▶ **What is being asked**
Below are some records. Pull every line that contains the word "changeLevelInfo".

Dataset entries
━━━━━━━━━━

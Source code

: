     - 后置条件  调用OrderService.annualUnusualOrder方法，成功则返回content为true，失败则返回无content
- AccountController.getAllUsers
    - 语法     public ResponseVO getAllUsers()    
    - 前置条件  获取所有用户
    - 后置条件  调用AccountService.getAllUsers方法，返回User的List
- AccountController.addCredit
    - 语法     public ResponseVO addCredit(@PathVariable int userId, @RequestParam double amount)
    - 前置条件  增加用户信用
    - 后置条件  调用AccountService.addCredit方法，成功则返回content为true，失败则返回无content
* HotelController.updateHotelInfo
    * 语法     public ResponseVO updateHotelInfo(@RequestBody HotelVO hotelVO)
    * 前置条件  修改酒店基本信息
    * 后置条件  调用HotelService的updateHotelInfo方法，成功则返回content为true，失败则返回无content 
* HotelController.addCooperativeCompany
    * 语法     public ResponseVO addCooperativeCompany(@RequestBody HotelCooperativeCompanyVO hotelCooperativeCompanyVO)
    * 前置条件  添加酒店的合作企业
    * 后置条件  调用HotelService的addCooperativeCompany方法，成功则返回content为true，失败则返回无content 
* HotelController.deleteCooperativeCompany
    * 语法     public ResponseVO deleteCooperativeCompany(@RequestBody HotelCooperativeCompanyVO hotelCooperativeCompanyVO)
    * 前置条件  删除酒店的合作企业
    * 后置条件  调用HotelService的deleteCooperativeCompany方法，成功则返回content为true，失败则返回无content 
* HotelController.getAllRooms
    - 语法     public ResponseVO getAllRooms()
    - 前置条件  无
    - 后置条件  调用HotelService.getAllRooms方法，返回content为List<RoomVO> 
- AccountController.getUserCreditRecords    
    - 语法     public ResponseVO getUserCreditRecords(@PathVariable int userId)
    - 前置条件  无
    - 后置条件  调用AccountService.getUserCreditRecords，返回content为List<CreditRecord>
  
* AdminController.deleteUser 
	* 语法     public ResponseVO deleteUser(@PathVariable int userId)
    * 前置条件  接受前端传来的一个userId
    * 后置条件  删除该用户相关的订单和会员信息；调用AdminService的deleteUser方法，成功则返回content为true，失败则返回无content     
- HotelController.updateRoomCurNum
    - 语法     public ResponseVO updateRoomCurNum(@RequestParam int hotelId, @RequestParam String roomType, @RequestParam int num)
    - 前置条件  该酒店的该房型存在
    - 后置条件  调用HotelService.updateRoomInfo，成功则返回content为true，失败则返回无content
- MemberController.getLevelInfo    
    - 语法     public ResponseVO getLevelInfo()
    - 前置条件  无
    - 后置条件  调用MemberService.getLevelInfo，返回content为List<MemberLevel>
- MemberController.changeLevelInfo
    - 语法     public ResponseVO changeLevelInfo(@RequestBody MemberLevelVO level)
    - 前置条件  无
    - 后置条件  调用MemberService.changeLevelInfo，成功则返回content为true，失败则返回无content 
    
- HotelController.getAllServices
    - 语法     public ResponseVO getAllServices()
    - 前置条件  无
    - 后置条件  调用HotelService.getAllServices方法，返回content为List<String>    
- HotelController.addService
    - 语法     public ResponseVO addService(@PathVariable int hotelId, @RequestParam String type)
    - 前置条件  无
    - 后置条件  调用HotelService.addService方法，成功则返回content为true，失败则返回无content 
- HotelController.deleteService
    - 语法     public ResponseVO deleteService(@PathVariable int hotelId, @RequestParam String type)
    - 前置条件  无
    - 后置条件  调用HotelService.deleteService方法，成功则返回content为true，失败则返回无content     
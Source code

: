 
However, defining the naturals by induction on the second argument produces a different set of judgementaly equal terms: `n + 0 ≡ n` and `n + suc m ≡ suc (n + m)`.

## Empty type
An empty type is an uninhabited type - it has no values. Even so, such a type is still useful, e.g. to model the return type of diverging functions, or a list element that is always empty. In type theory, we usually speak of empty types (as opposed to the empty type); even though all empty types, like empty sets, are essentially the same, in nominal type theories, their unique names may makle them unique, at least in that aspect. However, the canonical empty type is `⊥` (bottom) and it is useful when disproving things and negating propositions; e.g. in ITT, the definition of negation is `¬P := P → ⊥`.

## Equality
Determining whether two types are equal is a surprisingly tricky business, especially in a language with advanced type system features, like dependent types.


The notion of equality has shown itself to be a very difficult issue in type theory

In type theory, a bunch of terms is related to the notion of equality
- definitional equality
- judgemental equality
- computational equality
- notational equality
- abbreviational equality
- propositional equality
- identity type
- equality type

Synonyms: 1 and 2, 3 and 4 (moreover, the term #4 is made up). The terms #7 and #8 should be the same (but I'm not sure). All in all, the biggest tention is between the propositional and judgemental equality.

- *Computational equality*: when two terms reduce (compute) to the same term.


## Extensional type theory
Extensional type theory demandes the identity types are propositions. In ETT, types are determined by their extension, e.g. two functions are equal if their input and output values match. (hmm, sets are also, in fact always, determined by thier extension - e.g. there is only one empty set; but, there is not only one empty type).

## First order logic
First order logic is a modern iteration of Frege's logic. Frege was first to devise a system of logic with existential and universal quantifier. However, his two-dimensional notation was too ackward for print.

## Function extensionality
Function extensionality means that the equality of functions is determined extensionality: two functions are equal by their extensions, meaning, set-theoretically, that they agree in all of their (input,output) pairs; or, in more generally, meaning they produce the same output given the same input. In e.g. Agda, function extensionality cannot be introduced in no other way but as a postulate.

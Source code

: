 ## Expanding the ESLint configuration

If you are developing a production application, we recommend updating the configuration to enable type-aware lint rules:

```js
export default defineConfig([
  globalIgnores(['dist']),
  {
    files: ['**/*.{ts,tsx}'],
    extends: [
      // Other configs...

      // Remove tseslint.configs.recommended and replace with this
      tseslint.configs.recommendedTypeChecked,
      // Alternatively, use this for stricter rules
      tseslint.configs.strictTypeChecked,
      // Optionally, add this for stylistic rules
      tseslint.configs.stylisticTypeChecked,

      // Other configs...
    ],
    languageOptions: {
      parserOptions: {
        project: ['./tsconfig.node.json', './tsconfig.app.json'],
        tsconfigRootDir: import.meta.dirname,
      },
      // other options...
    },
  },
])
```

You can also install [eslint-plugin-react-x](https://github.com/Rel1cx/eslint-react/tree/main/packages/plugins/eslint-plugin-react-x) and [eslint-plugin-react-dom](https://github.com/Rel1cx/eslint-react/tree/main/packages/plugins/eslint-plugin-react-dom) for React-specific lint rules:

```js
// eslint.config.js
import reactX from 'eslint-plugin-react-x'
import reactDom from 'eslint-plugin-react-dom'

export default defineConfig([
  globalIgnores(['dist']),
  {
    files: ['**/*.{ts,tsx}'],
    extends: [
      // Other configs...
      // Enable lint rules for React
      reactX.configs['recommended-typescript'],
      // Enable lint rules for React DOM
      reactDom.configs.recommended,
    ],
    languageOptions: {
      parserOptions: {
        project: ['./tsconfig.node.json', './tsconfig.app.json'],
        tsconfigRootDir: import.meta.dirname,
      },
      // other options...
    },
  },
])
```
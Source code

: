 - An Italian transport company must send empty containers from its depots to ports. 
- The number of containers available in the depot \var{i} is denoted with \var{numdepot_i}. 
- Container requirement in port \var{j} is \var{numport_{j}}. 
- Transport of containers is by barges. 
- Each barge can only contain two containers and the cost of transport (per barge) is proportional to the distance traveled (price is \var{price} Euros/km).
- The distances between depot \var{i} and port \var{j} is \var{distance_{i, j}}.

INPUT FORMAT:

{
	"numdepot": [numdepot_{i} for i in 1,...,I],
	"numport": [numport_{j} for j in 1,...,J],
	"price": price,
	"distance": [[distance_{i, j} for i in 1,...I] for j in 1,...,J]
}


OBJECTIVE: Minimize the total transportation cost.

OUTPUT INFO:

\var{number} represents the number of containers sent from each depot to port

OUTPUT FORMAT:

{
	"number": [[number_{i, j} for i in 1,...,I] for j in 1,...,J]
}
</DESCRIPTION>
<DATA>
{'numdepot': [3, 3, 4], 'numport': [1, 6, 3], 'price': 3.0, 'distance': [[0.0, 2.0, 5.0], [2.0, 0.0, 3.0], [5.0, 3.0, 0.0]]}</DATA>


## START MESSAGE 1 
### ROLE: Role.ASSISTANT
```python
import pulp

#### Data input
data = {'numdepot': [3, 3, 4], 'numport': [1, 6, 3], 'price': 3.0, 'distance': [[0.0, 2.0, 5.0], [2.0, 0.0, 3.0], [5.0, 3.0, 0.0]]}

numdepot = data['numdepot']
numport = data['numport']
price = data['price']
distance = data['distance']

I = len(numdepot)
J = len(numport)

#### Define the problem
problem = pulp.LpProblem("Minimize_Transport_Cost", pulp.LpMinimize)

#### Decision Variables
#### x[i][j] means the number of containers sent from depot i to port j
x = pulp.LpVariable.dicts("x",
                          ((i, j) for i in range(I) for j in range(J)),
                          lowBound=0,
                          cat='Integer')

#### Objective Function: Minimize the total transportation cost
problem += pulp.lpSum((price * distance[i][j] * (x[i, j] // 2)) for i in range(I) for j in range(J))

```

━━━━━━━━━━

▶ **Exercise result**
- MemberController.changeLevelInfo
    - 语法     public ResponseVO changeLevelInfo(@RequestBody MemberLevelVO level)
    - 后置条件  调用MemberService.changeLevelInfo，成功则返回content为true，失败则返回无content 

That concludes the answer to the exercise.